For God gave us not a spirit of fearfulness; but of power and love and discipline. (ASV)

For God did not give us a spirit of timidity (of cowardice, of craven and cringing and fawning fear), but [He has given us a spirit] of power and of love and of calm and well-balanced mind and discipline and self-control. (AMP)

For God has not given us the spirit of fear, but of strength and of love and of temperance. (JUB)

God doesn’t want us to be shy with his gifts, but bold and loving and sensible. (MSG)

God did not give us a spirit that makes us afraid but a spirit of power and love and self-control. (NCV)

For the Spirit God gave us does not make us timid, but gives us power, love and self-discipline. (NIV)

For God has not given us a spirit of fear, but of power and of love and of a sound mind. (NKJV)

For God has not given us a spirit of fear and timidity, but of power, love, and self-discipline. (NLT)

For God did not give us a spirit of fear. He gave us a spirit of power and of love and of a good mind. (NLV)

God didn’t give us a cowardly spirit but a spirit of power, love, and good judgment. (NOG)

For the Holy Spirit, God’s gift, does not want you to be afraid of people, but to be wise and strong, and to love them and enjoy being with them. (TLB)

You see, God did not give us a cowardly spirit but a powerful, loving, and disciplined spirit. (VOICE)

2 Timothy 1:7

Since I have been walking with the Lord, this is one of my go-to verses. When I am struggling in the battlefield of my mind – when I am full of anxiety and fear, filled with bitterness and resentment, feeling insignificant, overwhelmed, and out of control – it helps me remember that I have not been abandoned to my own devices. It reminds me that I am not alone, even when it sometimes feels like it, because He is in me and I am in Him (John 15:5). It reminds me that God has equipped me with the tools that I need to overcome every struggle. And, it prompts me to look to the Lord for the strength I need to triumph over the tactics of the enemy to control and manipulate my thinking and disrupt my journey.

God has given me so many gifts, not because I did anything in my life to deserve them, but because He is my Father and He loves me. The most important gift He gave me was grace given through the sacrificial payment for my sins by Jesus on the cross. At the moment I believed, in Christ’s death and resurrection, I was made new and filled by God’s Spirit. His Spirit became alive in me, and transformed my essence from one of fear and desperation to one of strength.

The original Greek1 offers deeper insight into this spiritual transformation. God gives me the inner quality and character of ability (dunameos), of love (agapes) and of sanity (sophronismou).

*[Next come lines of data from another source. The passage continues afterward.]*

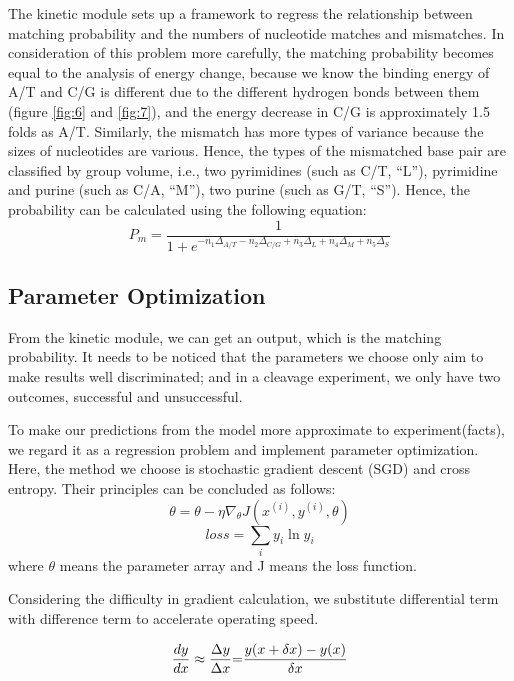 The kinetic module sets up a framework to regress the relationship between matching probability and the numbers of nucleotide matches and mismatches. In consideration of this problem more carefully, the matching probability becomes equal to the analysis of energy change, because we know the binding energy of A/T and C/G is different due to the different hydrogen bonds between them (figure \ref{fig:6} and \ref{fig:7}), and the energy decrease in C/G is approximately 1.5 folds as A/T. Similarly, the mismatch has more types of variance because the sizes of nucleotides are various. Hence, the types of the mismatched base pair are classified by group volume, i.e., two pyrimidines (such as C/T, “L”), pyrimidine and purine (such as C/A, “M”), two purine (such as G/T, “S”). Hence, the probability can be calculated using the following equation:
\begin{equation}
P_{m}=\frac{1}{1+e^{-n_1\Delta_{A/T}-n_2\Delta_{C/G}+n_3\Delta_{L}+n_4\Delta_{M}+n_5\Delta_{S}}}
\end{equation}

\subsection{Parameter Optimization}
From the kinetic module, we can get an output, which is the matching probability. It needs to be noticed that the parameters we choose only aim to make results well discriminated; and in a cleavage experiment, we only have two outcomes, successful and unsuccessful. 

To make our predictions from the model more approximate to experiment(facts), we regard it as a regression problem and implement parameter optimization. Here, the method we choose is stochastic gradient descent (SGD) and cross entropy. Their principles can be concluded as follows:
\begin{equation}
\theta  = \theta  - \eta {\nabla _\theta }J({x^{(i)}},{y^{(i)}},\theta )
\end{equation}
\begin{equation}
loss = \sum\limits_i {{y_i}\ln {y_i}}
\end{equation}
where $\theta$ means the parameter array and J means the loss function. 

Considering the difficulty in gradient calculation, we substitute differential term with difference term to accelerate operating speed.\par
\begin{equation}
\frac{{dy}}{{dx}} \approx \frac{{\Delta y}}{{\Delta x}}{\rm{ = }}\frac{{y(x + \delta x) - y(x)}}{{\delta x}}
\end{equation}

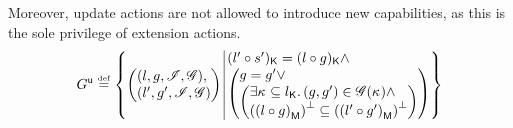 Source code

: Moreover, update actions are not allowed to introduce new
capabilities, as this is the sole privilege of extension actions.
\vspace{-1ex}
\[
	\updateG \eqdef
 	\left\{
	\begin{array}{@{} l @{\hspace*{2pt}} | @{\hspace*{2pt}} r @{}}
	   	\left(
	   	\begin{array}{@{} l @{}}
	     	(l, g, \lmod, \gmod),\\
	     	(l', g', \lmod, \gmod)
	   	\end{array}
		\right)
	  	&
	  	\begin{array}{@{} l @{} }
	  		\capPart{(l' \composeL s')}  = \capPart{(l \composeL g)} \land\\
		  	\left(
		  	\begin{array}{@{} l @{} }
		 		g = g' \lor\\
		 	  	\left(
		 	  	\begin{array}{@{} l @{}}
		 	  		\exsts{\ca{} \subseteq \capPart{l}}
		 	  		(g, g') \in \gmod(\ca{}) \land\\
		 	  	
		 	  	\heapSize{\heapPart{\left(l \composeL g\right)}} \subseteq 
		 	  	\heapSize{\heapPart{\left(l' \composeL g'\right)}}
		 	  	\end{array}	
		 	  	\right)
		 	\end{array}
	   		\right)
   		\end{array}
 	\end{array}
	\right\}
\]
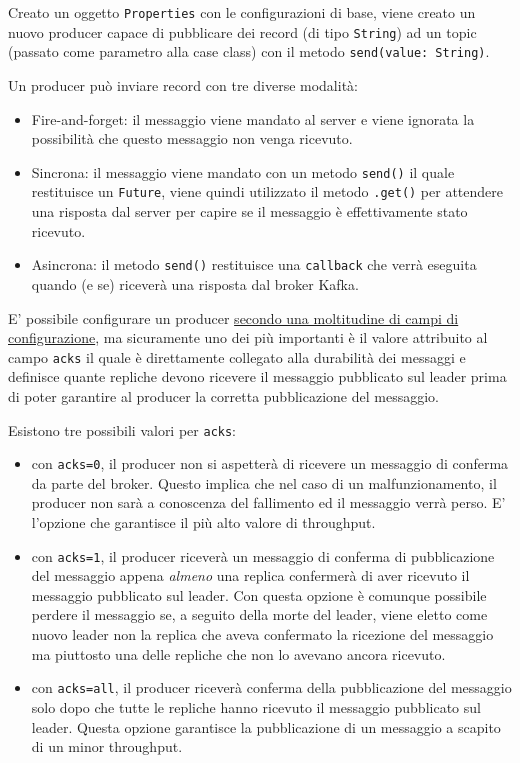 \documentclass[]{article}
\providecommand{\tightlist}{%
  \setlength{\itemsep}{0pt}\setlength{\parskip}{0pt}}
\begin{document}
\normalsize
\newpage

Creato un oggetto \texttt{Properties} con le configurazioni di base,
viene creato un nuovo producer capace di pubblicare dei record (di tipo
\texttt{String}) ad un topic (passato come parametro alla case class)
con il metodo \texttt{send(value:\ String)}.

Un producer può inviare record con tre diverse modalità:

\begin{itemize}
\tightlist
\item
  Fire-and-forget: il messaggio viene mandato al server e viene ignorata
  la possibilità che questo messaggio non venga ricevuto.
\item
  Sincrona: il messaggio viene mandato con un metodo \texttt{send()} il
  quale restituisce un \texttt{Future}, viene quindi utilizzato il
  metodo \texttt{.get()} per attendere una risposta dal server per
  capire se il messaggio è effettivamente stato ricevuto.
\item
  Asincrona: il metodo \texttt{send()} restituisce una \texttt{callback}
  che verrà eseguita quando (e se) riceverà una risposta dal broker
  Kafka.
\end{itemize}

E' possibile configurare un producer
\href{https://kafka.apache.org/documentation.html\#producerconfigs}{secondo
una moltitudine di campi di configurazione}, ma sicuramente uno dei più
importanti è il valore attribuito al campo \texttt{acks} il quale è
direttamente collegato alla durabilità dei messaggi e definisce quante
repliche devono ricevere il messaggio pubblicato sul leader prima di
poter garantire al producer la corretta pubblicazione del messaggio.

Esistono tre possibili valori per \texttt{acks}:

\begin{itemize}
\tightlist
\item
  con \texttt{acks=0}, il producer non si aspetterà di ricevere un
  messaggio di conferma da parte del broker. Questo implica che nel caso
  di un malfunzionamento, il producer non sarà a conoscenza del
  fallimento ed il messaggio verrà perso. E' l'opzione che garantisce il
  più alto valore di throughput.
\item
  con \texttt{acks=1}, il producer riceverà un messaggio di conferma di
  pubblicazione del messaggio appena \emph{almeno} una replica
  confermerà di aver ricevuto il messaggio pubblicato sul leader. Con
  questa opzione è comunque possibile perdere il messaggio se, a seguito
  della morte del leader, viene eletto come nuovo leader non la replica
  che aveva confermato la ricezione del messaggio ma piuttosto una delle
  repliche che non lo avevano ancora ricevuto.
\item
  con \texttt{acks=all}, il producer riceverà conferma della
  pubblicazione del messaggio solo dopo che tutte le repliche hanno
  ricevuto il messaggio pubblicato sul leader. Questa opzione garantisce
  la pubblicazione di un messaggio a scapito di un minor throughput.
\end{itemize}
\end{document}
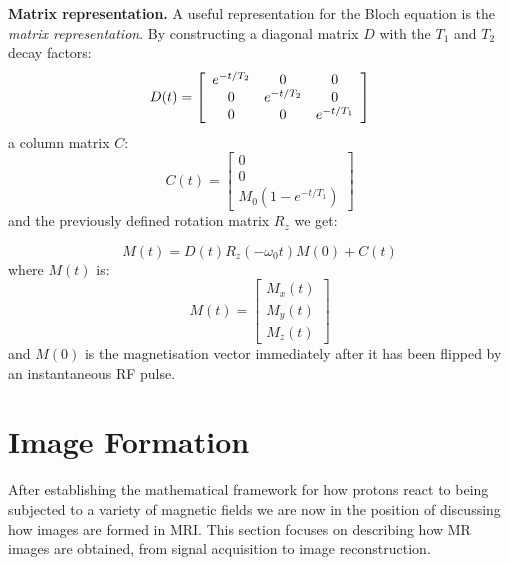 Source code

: \hfill

\textbf{Matrix representation.}\label{app:matrixbloch} A useful representation for the Bloch equation is the \textit{matrix representation}.
By constructing a diagonal matrix $D$ with the $T_1$ and $T_2$ decay factors:
\begin{equation}
    D ( t ) = \left[
    \begin{array}{c c c}
          e^{-t/T_2} &     0      &     0 \\
              0      & e^{-t/T_2} &     0 \\
              0      &     0      & e^{-t/T_1}
    \end{array}
    \right]
\end{equation}
a column matrix $C$:
\begin{equation}
    C ( t ) = \left[
    \begin{array}{c}
        0 \\
        0 \\
    M_0(1 - e^{-t/T_1})
    \end{array}
    \right]
\end{equation}
and the previously defined rotation matrix $R_z$ we get:

\begin{equation} \label{eq:444}
    M(t) = D(t) R_z(-\omega_0 t) M(0) + C(t)
\end{equation}
where $M(t)$ is:
\begin{equation}
    M ( t ) = \left[
    \begin{array}{c}
        M_x(t) \\
        M_y(t) \\
        M_z(t)
    \end{array}
    \right]
\end{equation}
and $M(0)$ is the magnetisation vector immediately after it has been flipped by an instantaneous RF pulse.

\section{Image Formation}\label{chapterlabel2sec12}
After establishing the mathematical framework for how protons react to being subjected to a variety of magnetic fields we are now in the position of discussing how images are formed in MRI.
This section focuses on describing how MR images are obtained, from signal acquisition to image reconstruction. 

\hfill

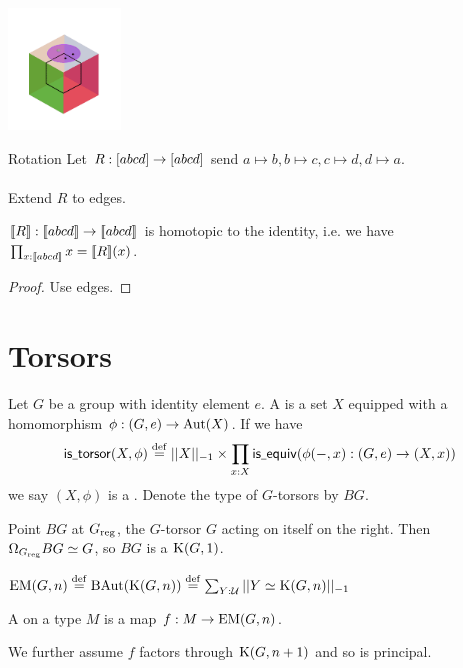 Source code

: \documentclass[14pt,aspectratio=169]{beamer}
\begin{document}
\begin{frame}
  \includegraphics[width=30mm]{figs/curved_cube/curved_cube-90}
\end{frame}


\begin{frame}{Rotation}
Let \( R:[{abcd}]\to[{abcd}] \) send \( a\mapsto b , b\mapsto c , c\mapsto d, d\mapsto a \). \\~\\

Extend \( R \) to edges.

\begin{lemma}
\( [\![{R}]\!]:[\![{abcd}]\!]\to[\![{abcd}]\!] \) is homotopic to the identity, i.e. we have \( \prod_{x:[\![{abcd}]\!]}x=[\![{R}]\!](x) \).
\end{lemma}
\begin{proof}
Use edges.
\end{proof}
\end{frame}

\section{Torsors}

\begin{frame}
\begin{definition}
Let \( G \) be a group with identity element \( e \). A  is a set \( X \) equipped with a homomorphism \( \phi:(G,e)\to\operatorname{Aut}(X) \). If we have
\[ 
\mathsf{is\underscore torsor}(X,\phi)\defeq ||X||_{-1}\times \pit{x:X}\mathsf{is\underscore equiv}(\phi(-,x):(G,e)\to (X,x))
\] we say \( (X,\phi) \) is a . Denote the type of \( G \)-torsors by \( BG \).
\end{definition}
\begin{lemma}
Point \( BG \) at \( {G}_\mathrm{reg} \), the \( G \)-torsor \( G \) acting on itself on the right. Then \( \Omega_{{G}_\mathrm{reg}} BG \simeq G \), so \( BG \) is a \( \mathrm{K}(G,1) \).
\end{lemma}
\end{frame}

\begin{frame}
\begin{definition}
\( \mathrm{EM}(G,n)\stackrel{\mathrm{def}}{=} \operatorname{BAut}(\mathrm{K}(G,n))\stackrel{\mathrm{def}}{=} \sum_{Y:\mathcal{U}}||Y\simeq \mathrm{K}(G,n)||_{-1} \)
\end{definition}
\begin{definition}
A  on a type \( M \) is a map \( f:M\to \mathrm{EM}(G,n) \).
\end{definition}
We further assume \( f \) factors through \( \mathrm{K}(G,n+1) \) and so is principal.
\end{frame}
\end{document}
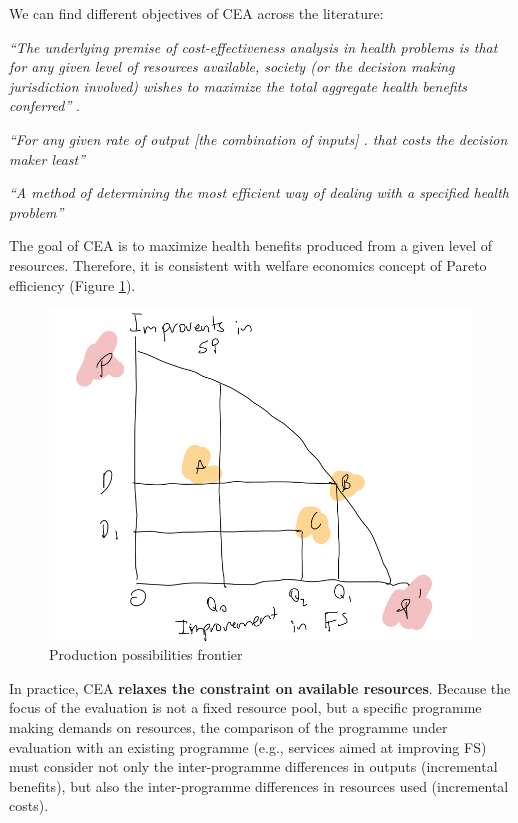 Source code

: \documentclass[
]{book}
\begin{document}
We can find different objectives of CEA across the literature:

\emph{``The underlying premise of cost-effectiveness analysis in health problems is that for any given level of resources available, society (or the decision making jurisdiction involved) wishes to maximize the total aggregate health benefits conferred''} \citet{weinstein1977foundations}.

\emph{``For any given rate of output {[}the combination of inputs{]} . that costs the decision maker least''} \citet{culyer1980political}

\emph{``A method of determining the most efficient way of dealing with a specified health problem''} \citet{green1988priority}

The goal of CEA is to maximize health benefits produced from a given level of resources. Therefore, it is consistent with welfare economics concept of Pareto efficiency \citep{birch1992cost} (Figure \ref{fig:fig1}).

\begin{figure}

{\centering \includegraphics[width=11.58in]{images/fig1} 

}

\caption{Production possibilities frontier}\label{fig:fig1}
\end{figure}

In practice, CEA \textbf{relaxes the constraint on available resources}. Because the focus of the evaluation is not a fixed resource pool, but a specific programme making demands on resources, the comparison of the programme under evaluation with an existing programme (e.g., services aimed at improving FS) must consider not only the inter-programme differences in outputs (incremental benefits), but also the inter-programme differences in resources used (incremental costs).
\end{document}
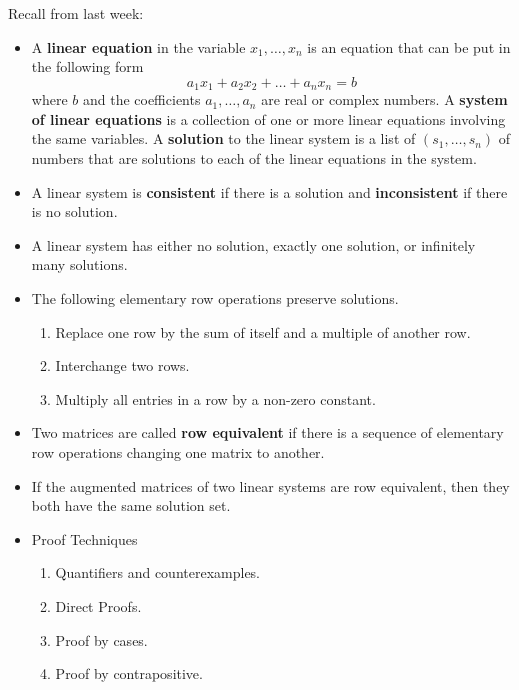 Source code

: \documentclass[12pt,letterpaper]{article}
\begin{document}
\thispagestyle{fancy}

Recall from last week:

\begin{itemize}

\item A {\bf linear equation} in the variable $x_1, \dots, x_n$ is an equation that can be put in the following form
\begin{equation*}
a_1 x_1 +a_2 x_2 +\dots + a_n x_n =b
\end{equation*}
where $b$ and the coefficients $a_1,\dots, a_n$ are real or complex numbers. A {\bf system of linear equations} is a collection of one or more linear equations involving the same variables. A {\bf solution} to the linear system is a list of $(s_1, \dots, s_n)$ of numbers that are solutions to each of the linear equations in the system. 

\item A linear system is {\bf consistent} if there is a solution and {\bf inconsistent} if there is no solution.

\item A linear system has either no solution, exactly one solution, or infinitely many solutions.

\item The following elementary row operations preserve solutions.
\begin{enumerate}
\item Replace one row by the sum of itself and a multiple of another row.
\item Interchange two rows.
\item Multiply all entries in a row by a non-zero constant.
\end{enumerate}

\item Two matrices are called {\bf row equivalent} if there is a sequence of elementary row operations changing one matrix to another.

\item If the augmented matrices of two linear systems are row equivalent, then they both have the same solution set. 

\item Proof Techniques
\begin{enumerate}
\item Quantifiers and counterexamples.
\item Direct Proofs.
\item Proof by cases.
\item Proof by contrapositive.
\end{enumerate}


\end{itemize}
\end{document}
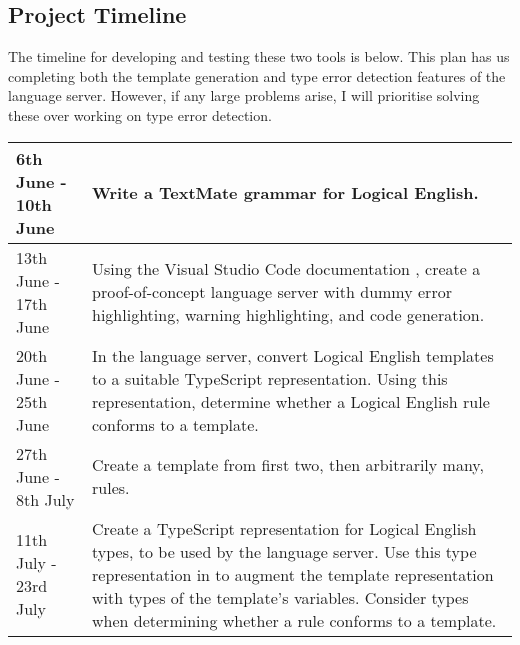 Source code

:\documentclass[../main.tex]{subfiles}
\begin{document}
\subsection*{Project Timeline}
The timeline for developing and testing these two tools is below. This plan has us completing both the template generation and type error detection features of the language server. However, if any large problems arise, I will prioritise solving these over working on type error detection.
\\
\begin{tabularx}{\textwidth}{|l|X|}
    \hline
    6th June - 10th June & 
    Write a TextMate grammar for Logical English.
    \\
    \hline
    13th June - 17th June & 
    Using the Visual Studio Code documentation \cite[]{vsc_langserver_features}, create a proof-of-concept language server with dummy error highlighting, warning highlighting, and code generation.
    \\ \hline
    20th June - 25th June & 
    In the language server, convert Logical English templates to a suitable TypeScript representation. \newline
    Using this representation, determine whether a Logical English rule conforms to a template.
    \\ \hline
    27th June - 8th July & 
    Create a template from first two, then arbitrarily many, rules.
    \\ \hline
    11th July - 23rd July & 
    Create a TypeScript representation for Logical English types, to be used by the language server. \newline
    Use this type representation in to augment the template representation with types of the template's variables. \newline
    Consider types when determining whether a rule conforms to a template.
    \\ \hline
\end{tabularx}
\end{document}
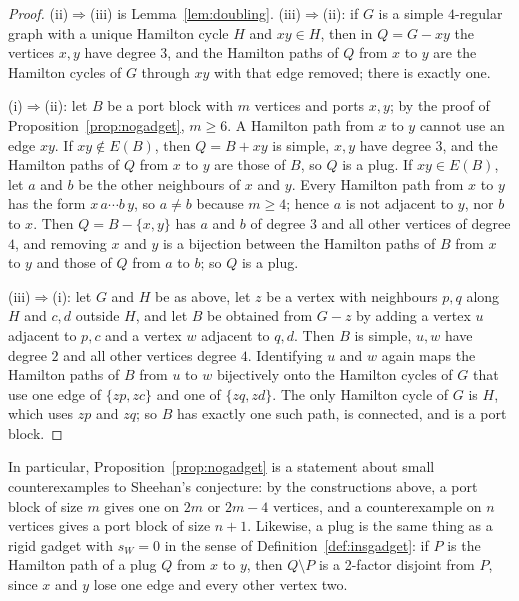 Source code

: \documentclass[11pt,a4paper]{article}
\theoremstyle{definition}
\theoremstyle{remark}
\begin{document}
\begin{proof}
(ii)$\Rightarrow$(iii) is Lemma~\ref{lem:doubling}. (iii)$\Rightarrow$(ii): if $G$ is a simple $4$-regular graph with a unique Hamilton cycle $H$ and $xy\in H$, then in $Q=G-xy$ the vertices $x,y$ have degree $3$, and the Hamilton paths of $Q$ from $x$ to $y$ are the Hamilton cycles of $G$ through $xy$ with that edge removed; there is exactly one.

(i)$\Rightarrow$(ii): let $B$ be a port block with $m$ vertices and ports $x,y$; by the proof of Proposition~\ref{prop:nogadget}, $m\ge6$. A Hamilton path from $x$ to $y$ cannot use an edge $xy$. If $xy\notin E(B)$, then $Q=B+xy$ is simple, $x,y$ have degree $3$, and the Hamilton paths of $Q$ from $x$ to $y$ are those of $B$, so $Q$ is a plug. If $xy\in E(B)$, let $a$ and $b$ be the other neighbours of $x$ and $y$. Every Hamilton path from $x$ to $y$ has the form $x\,a\cdots b\,y$, so $a\ne b$ because $m\ge4$; hence $a$ is not adjacent to $y$, nor $b$ to $x$. Then $Q=B-\{x,y\}$ has $a$ and $b$ of degree $3$ and all other vertices of degree $4$, and removing $x$ and $y$ is a bijection between the Hamilton paths of $B$ from $x$ to $y$ and those of $Q$ from $a$ to $b$; so $Q$ is a plug.

(iii)$\Rightarrow$(i): let $G$ and $H$ be as above, let $z$ be a vertex with neighbours $p,q$ along $H$ and $c,d$ outside $H$, and let $B$ be obtained from $G-z$ by adding a vertex $u$ adjacent to $p,c$ and a vertex $w$ adjacent to $q,d$. Then $B$ is simple, $u,w$ have degree $2$ and all other vertices degree $4$. Identifying $u$ and $w$ again maps the Hamilton paths of $B$ from $u$ to $w$ bijectively onto the Hamilton cycles of $G$ that use one edge of $\{zp,zc\}$ and one of $\{zq,zd\}$. The only Hamilton cycle of $G$ is $H$, which uses $zp$ and $zq$; so $B$ has exactly one such path, is connected, and is a port block.
\end{proof}

In particular, Proposition~\ref{prop:nogadget} is a statement about small counterexamples to Sheehan's conjecture: by the constructions above, a port block of size $m$ gives one on $2m$ or $2m-4$ vertices, and a counterexample on $n$ vertices gives a port block of size $n+1$. Likewise, a plug is the same thing as a rigid gadget with $s_W=0$ in the sense of Definition~\ref{def:insgadget}: if $P$ is the Hamilton path of a plug $Q$ from $x$ to $y$, then $Q\setminus P$ is a 2-factor disjoint from $P$, since $x$ and $y$ lose one edge and every other vertex two.
\end{document}
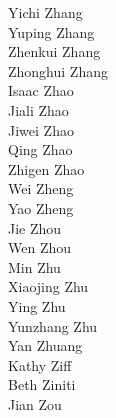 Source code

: Yichi Zhang\\
Yuping Zhang\\
Zhenkui Zhang\\
Zhonghui Zhang\\
Isaac Zhao\\
Jiali Zhao\\
Jiwei Zhao\\
Qing Zhao\\
Zhigen Zhao\\
Wei Zheng\\
Yao Zheng\\
Jie Zhou\\
Wen Zhou\\
Min Zhu\\
Xiaojing Zhu\\
Ying Zhu\\
Yunzhang Zhu\\
Yan Zhuang\\
Kathy Ziff\\
Beth Ziniti\\
Jian Zou\\
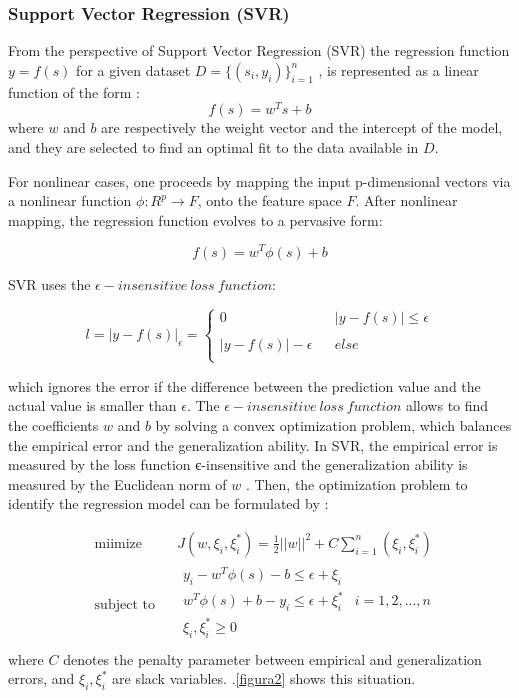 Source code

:\documentclass[review]{elsarticle}
\begin{document}
\subsubsection{Support Vector Regression (SVR)}
From the perspective of Support Vector Regression (SVR) the regression function $y = f(s)$ for a given dataset $D=\{(s_i,y_i)\}_{i=1}^n$ , is represented as a linear function of the form \citep{Wei2013}:
$$f(s)=w^Ts+b$$
where $w$ and $b$ are respectively the weight vector and the intercept of the model, and they are selected to find an optimal fit to the data available in $D$.

For nonlinear cases, one proceeds by mapping the input p-dimensional vectors via a nonlinear function $\phi : R^p\rightarrow F$, onto the feature space $F$.  After nonlinear mapping, the regression function evolves to a pervasive form:

$$f(s)=w^T \phi (s)+b$$

SVR uses the $ \epsilon -insensitive \ loss \ function$:

\[l= {\Bigr| y - f(s) \Bigr| }_{\epsilon } = 
\left\{\begin{array}{lcl}
	0 & \mbox{} & {\Bigr| y - f(s) \Bigr| } \leq \epsilon \\
	 &  & \\
	{\Bigr| y - f(s) \Bigr| - \epsilon} & \mbox{} & else\\ \end{array} \right. \] 

which ignores the error if the difference between the prediction value and the actual value is smaller than $ \epsilon$.
The $ \epsilon -insensitive \ loss \ function$ allows to find the coefficients $w$ and $b$ by solving a convex optimization problem, which balances the empirical error and the generalization ability. In SVR, the empirical error is measured by the loss function є-insensitive and the generalization ability is measured by the Euclidean norm of $w$ \citep{XXXX201X}. Then, the optimization problem to identify the regression model can be formulated by \citep{Wei2013}:

\begin{equation} 
\begin{aligned}
& \underset{}{\text{miimize}}
& & J(w,\xi_i , \xi_i^* ) = \frac{1}{2}   \Bigr| \Bigr| w \Bigr| \Bigr|^2 + C \sum_{i=1}^{n} (\xi_i , \xi_i^* )    \\
& \text{subject to}
& & \begin{array}{lcl} 
y_i - w^T \phi (s) - b  \leq \epsilon + \xi_i   \\
w^T \phi (s) + b - y_i \leq \epsilon + \xi_i^* & i= 1,2,...,n \\
\xi_i , \xi_i^* \geq 0  \\
\end{array}
\end{aligned}
\end{equation}  
where $C$ denotes the penalty parameter between empirical and generalization errors, and  $\xi_i , \xi_i^*$ are slack variables. \figurename
$.$\ref{figura2} shows this situation.
\end{document}
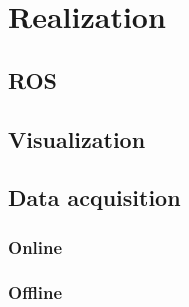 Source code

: \chapter{Realization}
\section{ROS}
\section{Visualization}
\section{Data acquisition}
\subsection{Online}
\subsection{Offline}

God is capable. He is effective, productive, powerful and mighty. Because He has empowered me and given me boldness; even in my weakness, I can do all things through Christ who strengthens me (Philippians 4:13).

God is love (1 John 4:7-9). His love enables me to love God with all my heart, soul, and mind and makes it possible for me to love others generously (Matthew 22:37-39; 1 Corinthians 13:4-7).

God is the epitome of self-control, discipline and balance. He gives me the ability to exercise good judgment, to govern myself, to manage my emotions and not allow them to enslave me. He gives me awareness in times of danger, wisdom, forethought, and common sense. He helps me use my resources well and helps me keep my priorities in godly order.

John MacArthur says:

…all believers possess these marvelous, God-given endowments: power, to be effective in His service; love, to have the right attitude toward Him and others; and discipline, to focus and apply every part of our lives according to His will. When those endowments are all present, marvelous results occur.”2

Just as I am assured that these good gifts come from the Lord, I am certain that when I experience a spirit of dread (deilias), it is an offering from my enemy designed to trick me into taking my focus off of God. At times, because I am human, I will still experience fear and anxiety; a lack of courage will creep into my psyche or my self-confidence will wane. But, putting my focus back on God, on His goodness and grace, will help me to quickly move from a self-destructive state to a position of strength and poise. His love removes the fear, injects peace, and quiets my heart (1 John 4:18-19).

Yesappa, Thank You for Your life-giving Spirit. Thank You for being with me always. Thank You for giving me wisdom, understanding, and direction. Thank You for building strength and instilling in me the knowledge and reverence of God. Thank You for casting away my fear and replacing it with power, love, and discipline. You are my hiding place and my shield. I love Your teachings, Your Word. Help me to meditate on them throughout each day, allowing them to become a lamp for my feet and a light for my path. Through You, and by You I live; only because of You, I am saved. In Jesus’ name. Amen.3

Blessings – Julie (writing from Sholavandan, India)

1Greek Word Study and Commentary on 2 Timothy 1:7

2MacArthur, J. 2 Timothy. Chicago: Moody Press.